Unless county commissions take a hard line on taxing wind energy production, local governments will lose the ability to recover the impacts of this growing industry, Natrona County commissioners said Tuesday.
“There’s an opportunity for counties to receive a [steady] stream of revenue,” Bill McDowell said during a work session. “We need a bigger piece of the action.”
In its 2011 session, the Legislature did not pass a bill that would have had wind energy companies pay higher generation taxes in Wyoming in exchange for ending the state sales tax on equipment used in wind farm construction.
The Wyoming County Commission Association opposed that bill, in part because some counties would prefer the sales tax money up front rather than to wait for the long-term gains from a tax on the power, Rob Hendry said.
However, if the Legislature decides to revisit the tax per megawatt, McDowell said the counties need to take the attitude that most of the revenues should revert to them.
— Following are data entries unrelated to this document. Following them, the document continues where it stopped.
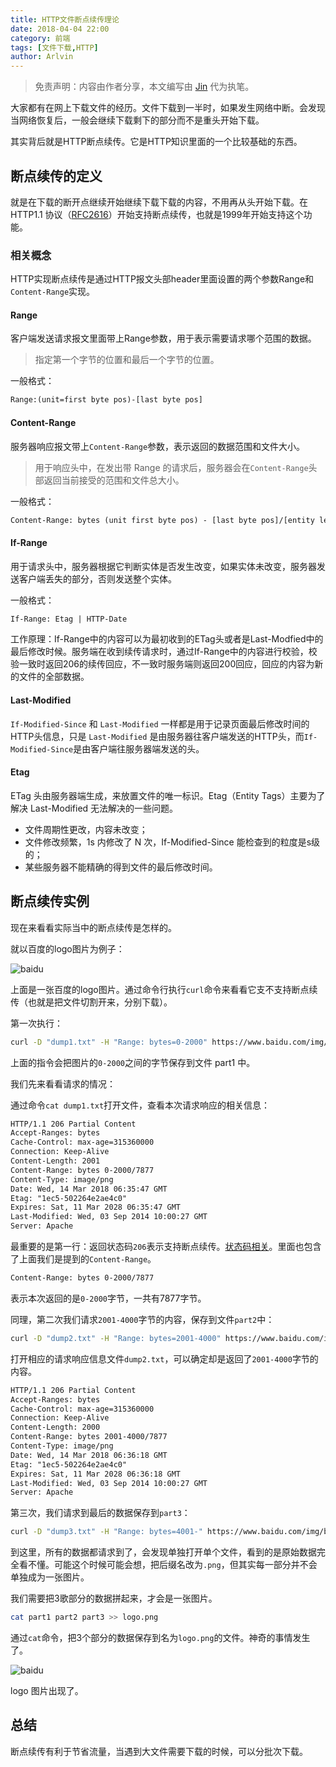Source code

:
 ```yaml
---
title: HTTP文件断点续传理论
date: 2018-04-04 22:00
category: 前端
tags: [文件下载,HTTP]
author: Arlvin
---
```


> 免责声明：内容由作者分享，本文编写由 [Jin](/author/Jin) 代为执笔。

大家都有在网上下载文件的经历。文件下载到一半时，如果发生网络中断。会发现当网络恢复后，一般会继续下载剩下的部分而不是重头开始下载。

其实背后就是HTTP断点续传。它是HTTP知识里面的一个比较基础的东西。

<!-- more -->

## 断点续传的定义
就是在下载的断开点继续开始继续下载下载的内容，不用再从头开始下载。在HTTP1.1 协议（[RFC2616](https://tools.ietf.org/html/rfc2616)）开始支持断点续传，也就是1999年开始支持这个功能。

### 相关概念
HTTP实现断点续传是通过HTTP报文头部header里面设置的两个参数Range和`Content-Range`实现。


#### Range
客户端发送请求报文里面带上Range参数，用于表示需要请求哪个范围的数据。

> 指定第一个字节的位置和最后一个字节的位置。

一般格式：

```txt
Range:(unit=first byte pos)-[last byte pos]
```

#### Content-Range
服务器响应报文带上`Content-Range`参数，表示返回的数据范围和文件大小。

> 用于响应头中，在发出带 Range 的请求后，服务器会在`Content-Range`头部返回当前接受的范围和文件总大小。

一般格式：

```txt
Content-Range: bytes (unit first byte pos) - [last byte pos]/[entity legth]
```

#### If-Range
用于请求头中，服务器根据它判断实体是否发生改变，如果实体未改变，服务器发送客户端丢失的部分，否则发送整个实体。

一般格式：

```txt
If-Range: Etag | HTTP-Date
```

工作原理：If-Range中的内容可以为最初收到的ETag头或者是Last-Modfied中的最后修改时候。服务端在收到续传请求时，通过If-Range中的内容进行校验，校验一致时返回206的续传回应，不一致时服务端则返回200回应，回应的内容为新的文件的全部数据。

#### Last-Modified
`If-Modified-Since` 和 `Last-Modified` 一样都是用于记录页面最后修改时间的HTTP头信息，只是 `Last-Modified` 是由服务器往客户端发送的HTTP头，而`If-Modified-Since`是由客户端往服务器端发送的头。

#### Etag
ETag 头由服务器端生成，来放置文件的唯一标识。Etag（Entity Tags）主要为了解决 Last-Modified 无法解决的一些问题。

* 文件周期性更改，内容未改变；
* 文件修改频繁，1s 内修改了 N 次，If-Modified-Since 能检查到的粒度是s级的；
* 某些服务器不能精确的得到文件的最后修改时间。


## 断点续传实例
现在来看看实际当中的断点续传是怎样的。

就以百度的logo图片为例子：

![baidu](https://www.baidu.com/img/bd_logo1.png)

上面是一张百度的logo图片。通过命令行执行`curl`命令来看看它支不支持断点续传（也就是把文件切割开来，分别下载）。

第一次执行：

```sh
curl -D "dump1.txt" -H "Range: bytes=0-2000" https://www.baidu.com/img/bd_logo1.png -o part1
```

上面的指令会把图片的`0-2000`之间的字节保存到文件 part1 中。

我们先来看看请求的情况：

通过命令`cat dump1.txt`打开文件，查看本次请求响应的相关信息：

```txt
HTTP/1.1 206 Partial Content
Accept-Ranges: bytes
Cache-Control: max-age=315360000
Connection: Keep-Alive
Content-Length: 2001
Content-Range: bytes 0-2000/7877
Content-Type: image/png
Date: Wed, 14 Mar 2018 06:35:47 GMT
Etag: "1ec5-502264e2ae4c0"
Expires: Sat, 11 Mar 2028 06:35:47 GMT
Last-Modified: Wed, 03 Sep 2014 10:00:27 GMT
Server: Apache
```

最重要的是第一行：返回状态码`206`表示支持断点续传。[状态码相关](/posts/2018-03-20-http-status-code/)。里面也包含了上面我们是提到的`Content-Range`。

```txt
Content-Range: bytes 0-2000/7877
```

表示本次返回的是`0-2000`字节，一共有7877字节。

同理，第二次我们请求`2001-4000`字节的内容，保存到文件`part2`中：

```sh
curl -D "dump2.txt" -H "Range: bytes=2001-4000" https://www.baidu.com/img/bd_logo1.png -o part2
```

打开相应的请求响应信息文件`dump2.txt`，可以确定却是返回了`2001-4000`字节的内容。

```txt
HTTP/1.1 206 Partial Content
Accept-Ranges: bytes
Cache-Control: max-age=315360000
Connection: Keep-Alive
Content-Length: 2000
Content-Range: bytes 2001-4000/7877
Content-Type: image/png
Date: Wed, 14 Mar 2018 06:36:18 GMT
Etag: "1ec5-502264e2ae4c0"
Expires: Sat, 11 Mar 2028 06:36:18 GMT
Last-Modified: Wed, 03 Sep 2014 10:00:27 GMT
Server: Apache
```

第三次，我们请求到最后的数据保存到`part3`：

```sh
curl -D "dump3.txt" -H "Range: bytes=4001-" https://www.baidu.com/img/bd_logo1.png -o part3
```

到这里，所有的数据都请求到了，会发现单独打开单个文件，看到的是原始数据完全看不懂。可能这个时候可能会想，把后缀名改为`.png`，但其实每一部分并不会单独成为一张图片。

我们需要把3歌部分的数据拼起来，才会是一张图片。

```sh
cat part1 part2 part3 >> logo.png
```

通过`cat`命令，把3个部分的数据保存到名为`logo.png`的文件。神奇的事情发生了。

![baidu](https://www.baidu.com/img/bd_logo1.png)

logo 图片出现了。

## 总结
断点续传有利于节省流量，当遇到大文件需要下载的时候，可以分批次下载。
The unsuccessful $3 flat tax – regarded by the wind energy industry as fair – would have returned 60 percent, or $1.80 to the state, with the remaining 40 percent or $1.20 going to local governments, McDowell said.
If local governments within a county are allocated these revenues the way sales taxes are, Natrona County stands to receive only 16 cents of that $3, he said.
However, energy companies don’t locate their major wind farms with their 300-foot-plus towers within city limits, but rather in the unincorporated areas of the counties where the roads and other infrastructure suffer because of that development, McDowell said. “In Natrona County, the municipalities that have none of the impact get all of the money.”
County representatives, including Commission Chairman Ed Opella, meeting next week about wind energy need to take a hard line with legislators, because changing revenue allocation formulas will be easier as bills are crafted instead of later after they become law, he said.
Besides pushing for greater wind energy revenues, commissioners also agreed to proposing the consolidation of funds for building repairs set aside in the optional 1-cent sales taxes from 1988 and 2006.
That money, a total of about $2.9 million including $670,000 in interest income on that amount, was set aside for county projects funded by the 1-cent sales taxes, Opella said.
But Natrona County has not had many such projects, he said.
So Opella proposed the consolidation so the county could receive a better interest rate than now on the separate funds.
The resolution, which will be considered after a public hearing, would require the county to use only the interest income for maintaining all county buildings, and leave the principal alone, he said. “Otherwise it becomes a big slush fund, and the taxpayers don’t want that.”